Después estuvo manejando un rato, convencido de estar haciendo lo correcto. Nadie los había visto, nadie sabía a dónde iban, y nadie podría encontrarlos. Si el comisario no se resistía demasiado, sería una tarea fácil: Obtendría los nombres de los tipos, los mataría, recogería a Pichichus y saldrían del país. A Uruguay, seguramente.
En retrospectiva, este plan continuaba pareciéndole el más sensato del mundo. No podía entender cómo mierda fue que todo se le había ido al carajo. Recordaba el rostro de Mosconi, algo deformado por los golpes, cubierto de sangre, y su obstinación enfermiza por permanecer en silencio. Hijitus llegó a pensar que al comisario le excitaban sus golpes, le endurecía la verga al extremo que le pegaran una, y otra, y otra vez. Porque sino no podía explicarse que alguien se negara tan rotundamente a dar una sencilla información que, para colmo, no le incidía en lo más mínimo.
  Un yuta que no quería vender a sus amigos. A Hijitus se le reían las dos pelotas juntas. Los yutas corruptos no tienen códigos. Y a decir verdad, ¿qué yuta no es corrupto?, pensaba Hijitus. Todo cana es corrupto. Todos ellos imponen la fuerza de un orden que destruye el mundo al que pertenece. Pero el yuta es corrupto porque no quiere pertenecer a ese mundo. No. Él no quiere ser parte de la plebe. Y como no tiene otra cosa que vender a parte de su fuerza bruta, es todo lo que ofrece al orden: fuerza bruta. Vende su conciencia de clase por un chumbo y una obra social.

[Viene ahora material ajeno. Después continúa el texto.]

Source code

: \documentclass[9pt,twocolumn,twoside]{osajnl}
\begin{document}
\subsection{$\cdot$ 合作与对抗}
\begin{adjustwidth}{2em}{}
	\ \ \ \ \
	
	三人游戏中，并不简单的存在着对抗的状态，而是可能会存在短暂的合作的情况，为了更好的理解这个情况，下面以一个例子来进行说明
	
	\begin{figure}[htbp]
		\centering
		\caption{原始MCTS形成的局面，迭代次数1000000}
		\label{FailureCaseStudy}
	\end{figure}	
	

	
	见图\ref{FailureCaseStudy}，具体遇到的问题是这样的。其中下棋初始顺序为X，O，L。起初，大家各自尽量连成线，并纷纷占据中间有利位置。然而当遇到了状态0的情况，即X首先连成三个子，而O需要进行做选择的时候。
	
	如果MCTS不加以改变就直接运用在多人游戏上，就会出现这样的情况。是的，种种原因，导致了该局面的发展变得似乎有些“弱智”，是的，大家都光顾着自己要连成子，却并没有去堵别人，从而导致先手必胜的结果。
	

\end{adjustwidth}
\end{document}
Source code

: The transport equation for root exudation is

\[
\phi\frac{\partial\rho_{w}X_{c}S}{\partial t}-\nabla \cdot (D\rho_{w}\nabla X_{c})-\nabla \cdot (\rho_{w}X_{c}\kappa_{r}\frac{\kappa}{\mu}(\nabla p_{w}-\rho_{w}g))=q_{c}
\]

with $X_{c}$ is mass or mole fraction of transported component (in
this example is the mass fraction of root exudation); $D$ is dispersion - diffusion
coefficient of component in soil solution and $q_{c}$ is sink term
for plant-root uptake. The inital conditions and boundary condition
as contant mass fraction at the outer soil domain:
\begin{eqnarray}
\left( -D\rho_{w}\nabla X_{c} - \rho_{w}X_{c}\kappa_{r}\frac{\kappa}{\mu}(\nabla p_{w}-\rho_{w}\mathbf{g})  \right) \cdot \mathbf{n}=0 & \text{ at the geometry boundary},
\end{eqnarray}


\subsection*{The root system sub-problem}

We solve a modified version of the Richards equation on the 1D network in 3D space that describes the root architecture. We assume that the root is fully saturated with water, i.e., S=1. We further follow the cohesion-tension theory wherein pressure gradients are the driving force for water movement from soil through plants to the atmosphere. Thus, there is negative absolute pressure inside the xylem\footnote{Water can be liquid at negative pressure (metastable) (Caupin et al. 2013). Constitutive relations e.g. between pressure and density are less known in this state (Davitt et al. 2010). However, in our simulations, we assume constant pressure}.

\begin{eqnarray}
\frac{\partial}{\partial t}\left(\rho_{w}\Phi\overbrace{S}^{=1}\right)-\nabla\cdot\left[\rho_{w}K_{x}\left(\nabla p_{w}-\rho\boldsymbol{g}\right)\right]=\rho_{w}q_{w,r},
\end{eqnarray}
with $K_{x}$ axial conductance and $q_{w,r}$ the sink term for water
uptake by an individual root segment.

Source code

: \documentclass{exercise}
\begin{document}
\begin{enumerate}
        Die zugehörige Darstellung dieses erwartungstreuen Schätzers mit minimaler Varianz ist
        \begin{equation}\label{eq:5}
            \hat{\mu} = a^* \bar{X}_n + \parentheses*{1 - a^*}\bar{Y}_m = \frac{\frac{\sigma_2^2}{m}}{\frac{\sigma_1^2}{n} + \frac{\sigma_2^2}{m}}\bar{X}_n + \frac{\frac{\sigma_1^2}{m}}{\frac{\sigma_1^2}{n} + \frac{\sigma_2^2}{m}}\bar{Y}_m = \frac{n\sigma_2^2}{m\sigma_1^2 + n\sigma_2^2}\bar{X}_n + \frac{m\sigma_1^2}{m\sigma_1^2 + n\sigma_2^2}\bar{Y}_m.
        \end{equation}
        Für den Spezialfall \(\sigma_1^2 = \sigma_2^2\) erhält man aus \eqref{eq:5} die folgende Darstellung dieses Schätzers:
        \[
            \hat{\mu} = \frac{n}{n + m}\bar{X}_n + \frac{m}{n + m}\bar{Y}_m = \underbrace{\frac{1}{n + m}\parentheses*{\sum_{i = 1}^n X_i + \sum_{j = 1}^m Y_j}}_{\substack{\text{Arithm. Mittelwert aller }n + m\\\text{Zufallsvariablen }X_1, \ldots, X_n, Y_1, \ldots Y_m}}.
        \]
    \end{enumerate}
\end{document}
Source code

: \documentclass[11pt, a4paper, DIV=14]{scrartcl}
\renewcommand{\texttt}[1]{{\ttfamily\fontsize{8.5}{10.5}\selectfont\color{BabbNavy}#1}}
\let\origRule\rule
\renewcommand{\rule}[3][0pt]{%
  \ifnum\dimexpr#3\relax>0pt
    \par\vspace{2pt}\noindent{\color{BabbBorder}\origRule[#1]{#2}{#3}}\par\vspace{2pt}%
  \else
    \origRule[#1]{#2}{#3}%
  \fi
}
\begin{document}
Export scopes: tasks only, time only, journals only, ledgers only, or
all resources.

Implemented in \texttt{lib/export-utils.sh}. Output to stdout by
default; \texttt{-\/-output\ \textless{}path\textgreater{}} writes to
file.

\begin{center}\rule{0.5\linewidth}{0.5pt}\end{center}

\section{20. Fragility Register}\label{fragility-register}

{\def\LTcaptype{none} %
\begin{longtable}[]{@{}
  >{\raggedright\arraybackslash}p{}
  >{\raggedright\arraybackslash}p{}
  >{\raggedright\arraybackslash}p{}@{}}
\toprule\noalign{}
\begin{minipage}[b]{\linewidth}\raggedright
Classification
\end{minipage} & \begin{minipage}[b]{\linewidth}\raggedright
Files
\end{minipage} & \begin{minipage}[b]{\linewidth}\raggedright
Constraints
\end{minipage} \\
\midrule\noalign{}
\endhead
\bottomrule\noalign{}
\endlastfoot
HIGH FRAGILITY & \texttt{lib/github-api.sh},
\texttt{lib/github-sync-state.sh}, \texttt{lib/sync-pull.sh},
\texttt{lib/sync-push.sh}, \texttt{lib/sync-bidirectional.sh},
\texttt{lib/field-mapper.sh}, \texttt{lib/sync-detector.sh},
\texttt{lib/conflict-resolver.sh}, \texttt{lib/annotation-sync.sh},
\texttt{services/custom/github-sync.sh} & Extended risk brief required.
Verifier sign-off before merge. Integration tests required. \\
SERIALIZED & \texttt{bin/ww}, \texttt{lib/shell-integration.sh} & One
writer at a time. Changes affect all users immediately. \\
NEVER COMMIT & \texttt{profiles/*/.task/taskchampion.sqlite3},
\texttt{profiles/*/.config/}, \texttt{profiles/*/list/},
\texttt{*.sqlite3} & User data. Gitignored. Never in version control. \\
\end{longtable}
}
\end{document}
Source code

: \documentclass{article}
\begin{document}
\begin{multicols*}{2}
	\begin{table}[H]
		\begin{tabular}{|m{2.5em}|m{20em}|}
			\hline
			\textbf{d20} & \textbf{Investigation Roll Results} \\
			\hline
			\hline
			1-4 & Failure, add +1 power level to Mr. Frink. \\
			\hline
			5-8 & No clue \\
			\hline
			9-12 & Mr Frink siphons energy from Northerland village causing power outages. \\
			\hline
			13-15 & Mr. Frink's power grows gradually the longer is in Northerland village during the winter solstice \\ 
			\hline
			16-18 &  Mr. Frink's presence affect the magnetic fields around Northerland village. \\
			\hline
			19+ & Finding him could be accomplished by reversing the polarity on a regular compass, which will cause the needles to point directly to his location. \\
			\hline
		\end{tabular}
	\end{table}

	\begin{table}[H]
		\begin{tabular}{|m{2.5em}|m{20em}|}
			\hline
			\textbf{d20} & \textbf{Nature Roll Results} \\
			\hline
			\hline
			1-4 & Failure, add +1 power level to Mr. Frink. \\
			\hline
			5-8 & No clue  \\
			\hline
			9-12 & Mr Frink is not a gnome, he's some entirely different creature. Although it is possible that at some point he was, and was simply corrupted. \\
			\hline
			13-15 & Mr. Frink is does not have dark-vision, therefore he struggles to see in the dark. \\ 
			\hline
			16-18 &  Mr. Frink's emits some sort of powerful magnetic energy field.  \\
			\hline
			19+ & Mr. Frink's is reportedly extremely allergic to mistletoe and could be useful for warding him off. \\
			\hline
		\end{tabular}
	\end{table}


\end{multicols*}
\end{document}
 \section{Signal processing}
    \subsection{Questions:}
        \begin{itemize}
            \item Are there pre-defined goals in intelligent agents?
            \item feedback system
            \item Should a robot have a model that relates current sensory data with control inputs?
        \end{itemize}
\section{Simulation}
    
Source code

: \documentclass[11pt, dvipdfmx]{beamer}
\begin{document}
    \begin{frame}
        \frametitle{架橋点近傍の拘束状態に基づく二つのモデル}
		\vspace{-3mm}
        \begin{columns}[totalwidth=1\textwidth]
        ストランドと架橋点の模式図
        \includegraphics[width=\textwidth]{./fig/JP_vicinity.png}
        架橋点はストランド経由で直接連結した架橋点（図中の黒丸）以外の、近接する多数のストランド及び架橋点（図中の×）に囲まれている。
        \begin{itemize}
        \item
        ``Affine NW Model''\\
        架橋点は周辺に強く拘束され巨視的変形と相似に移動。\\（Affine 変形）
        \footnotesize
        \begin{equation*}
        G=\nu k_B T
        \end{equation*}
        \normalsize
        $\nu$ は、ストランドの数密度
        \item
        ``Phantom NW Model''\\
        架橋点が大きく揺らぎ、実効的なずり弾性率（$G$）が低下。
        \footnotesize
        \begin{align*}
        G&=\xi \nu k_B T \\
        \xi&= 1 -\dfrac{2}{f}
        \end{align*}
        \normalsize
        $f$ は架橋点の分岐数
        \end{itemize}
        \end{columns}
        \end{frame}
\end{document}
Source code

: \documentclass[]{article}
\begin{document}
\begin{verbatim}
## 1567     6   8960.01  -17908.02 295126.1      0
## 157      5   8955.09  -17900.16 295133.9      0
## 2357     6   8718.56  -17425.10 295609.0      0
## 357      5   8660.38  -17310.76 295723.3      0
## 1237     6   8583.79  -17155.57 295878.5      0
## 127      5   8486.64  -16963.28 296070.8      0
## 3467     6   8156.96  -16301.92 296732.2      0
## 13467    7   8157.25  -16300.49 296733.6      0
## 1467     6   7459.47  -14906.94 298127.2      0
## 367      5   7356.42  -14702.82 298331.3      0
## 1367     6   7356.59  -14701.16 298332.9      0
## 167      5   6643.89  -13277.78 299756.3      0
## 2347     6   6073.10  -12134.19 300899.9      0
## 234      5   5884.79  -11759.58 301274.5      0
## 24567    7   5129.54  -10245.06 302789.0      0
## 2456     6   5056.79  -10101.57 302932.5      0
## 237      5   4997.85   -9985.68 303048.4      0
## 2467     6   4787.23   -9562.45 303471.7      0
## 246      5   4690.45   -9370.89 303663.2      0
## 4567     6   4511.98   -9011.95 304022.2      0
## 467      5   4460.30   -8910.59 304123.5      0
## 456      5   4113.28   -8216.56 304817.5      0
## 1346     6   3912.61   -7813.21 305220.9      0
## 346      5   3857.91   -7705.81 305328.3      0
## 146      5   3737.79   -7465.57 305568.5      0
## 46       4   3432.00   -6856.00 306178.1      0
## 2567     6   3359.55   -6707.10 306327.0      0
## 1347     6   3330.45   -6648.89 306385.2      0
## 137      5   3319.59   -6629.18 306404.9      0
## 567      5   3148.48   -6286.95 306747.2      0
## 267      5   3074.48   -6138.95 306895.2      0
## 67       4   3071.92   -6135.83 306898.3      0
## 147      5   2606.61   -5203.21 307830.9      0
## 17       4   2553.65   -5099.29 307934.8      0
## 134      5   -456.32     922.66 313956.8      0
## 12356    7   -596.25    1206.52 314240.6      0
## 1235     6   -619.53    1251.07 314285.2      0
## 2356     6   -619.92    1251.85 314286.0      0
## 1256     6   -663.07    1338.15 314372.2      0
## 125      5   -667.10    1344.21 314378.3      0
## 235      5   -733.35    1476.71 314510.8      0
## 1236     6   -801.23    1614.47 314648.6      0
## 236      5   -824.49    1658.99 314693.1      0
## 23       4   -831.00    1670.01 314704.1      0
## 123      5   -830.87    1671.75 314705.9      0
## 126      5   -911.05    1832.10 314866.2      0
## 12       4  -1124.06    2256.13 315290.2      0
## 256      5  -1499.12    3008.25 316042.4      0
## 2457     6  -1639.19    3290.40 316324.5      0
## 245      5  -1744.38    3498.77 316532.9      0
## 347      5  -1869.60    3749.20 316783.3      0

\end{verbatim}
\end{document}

Muy bien. Entonces el pobre Hijitus va a tener que pensar en una nueva forma de justicia. Va a tener que limpiarse la cara, la barba, los ojos, el culo y el alma. Se levanta de su cama. Le tiemblan un poco las piernas, se tambalea y cae al suelo. Siento olor a vómito, pero no recuerda haber quebrado. Es decir, no recuerda haber quebrado aún más. Unos rayos de sol matutino entran por la persiana como un montón de rayos láser disparados en una cámara oscura y lastiman sus ojos. ¿Dónde carajos está Mosconi? Se pregunta Hijitus. ¿Qué pasó con Mosconi?